Back in college, my gaming habit was in full swing, between having a bit of money and a lot of time that I should've been using on course studies. Outside of keeping my head above water when it came to my classes and talking to friends, I played a ton of games. Nintendo 64, PlayStation, Sega Saturn, Sega Dreamcast, and older consoles; if a movie wasn't being watched on the television, someone was playing a game.
Those were days and nights spent sitting with friends, playing Mario Kart 64, Goldeneye, Bushido Blade, Street Fighter Alpha, Marvel vs. Capcom, Power Stone, Metal Gear Solid, Final Fantasy VII, Final Fantasy Tactics, Castlevania: Symphony of the Night, and far too many other games to mention. I'm sure everyone has great memories from the gulf between childhood and adulthood: the freedom to do whatever you wanted at all hours without the crushing responsibility of a job and bills. I played a ton of games in that gulf, probably more than I play in my current position.
Those early morning and late-night sessions were fueled by Surge.
Some people may not remember Surge. It was Coca-Cola's attempt to capture the "extreme" market and steal a few customers from Pepsi's Mountain Dew. Bright-green, full of sugar, and heavy on the citrus taste, Surge was an energy high in a can. (Surge and Red Bull both launched in 1997, though Red Bull took more time to gain traction.) In many colleges, Surge was a part of Coke fountains, providing a nearly endless supply of syrupy goodness to students.
The problem was Surge had a short shelf life. Coke discontinued the bottled and canned version of the drink in 2002 and shut down the fountain version in 2003. A short six years for a drink that had become my go-to in all-night game sessions.
Now Surge is back. In response to the Surge Movement Facebook campaign, Coca-Cola has brought back Surge for a limited time. As an experiment, the soft drink company is offering Surge in its original recipe and packaging directly through Amazon. Your only option is to buy it in a 12-pack of 16 oz. cans, but if it proves popular we may see the return of other lost sodas.

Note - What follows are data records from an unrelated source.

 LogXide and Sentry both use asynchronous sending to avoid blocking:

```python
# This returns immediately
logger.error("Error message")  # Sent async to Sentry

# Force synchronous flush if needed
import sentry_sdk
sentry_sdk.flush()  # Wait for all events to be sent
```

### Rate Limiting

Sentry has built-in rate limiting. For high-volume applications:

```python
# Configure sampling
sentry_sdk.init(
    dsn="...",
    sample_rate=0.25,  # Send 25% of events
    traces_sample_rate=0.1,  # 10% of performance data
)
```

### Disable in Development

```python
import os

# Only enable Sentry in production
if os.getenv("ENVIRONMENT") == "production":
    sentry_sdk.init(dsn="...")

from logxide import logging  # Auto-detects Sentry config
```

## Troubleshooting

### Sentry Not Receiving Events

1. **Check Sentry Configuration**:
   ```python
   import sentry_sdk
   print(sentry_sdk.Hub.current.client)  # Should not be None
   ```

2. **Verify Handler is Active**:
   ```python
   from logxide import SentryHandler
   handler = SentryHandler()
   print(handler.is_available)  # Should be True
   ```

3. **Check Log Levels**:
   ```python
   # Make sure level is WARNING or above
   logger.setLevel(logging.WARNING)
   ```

"If expectations are met, this may be only the first of a variety of efforts we explore to launch niche products through e-commerce relationships.This will be a great learning experience for us and a refreshing opportunity for fans," said Wendy Clark, president of strategic marketing, Coca-Cola North America.
The drink is currently sold-out, but Amazon offers a notifcation for when it comes back in stock, so there may be Surge in my future. I stopped drinking soda altogether in the past year, but I admit I sat on Amazon's Surge page with my finger hovering above the "Add to Cart" button. Surge was such a big part of my college gaming years and there's always that drive as you get older to recapture some of the spent moments of your youth. Tastes and smells are strong memory triggers, so it's possible that each 16 oz can of diabetes-inducing nightmare fuel could bring me back to a simpler time.
If I do get my hands on some Surge, the first thing I'll do is pull the N64 out of storage, pop Mario Kart 64 in the system, turn on some old Jpop, and chug a Surge. It'll be like I'm back in 1998. Good times.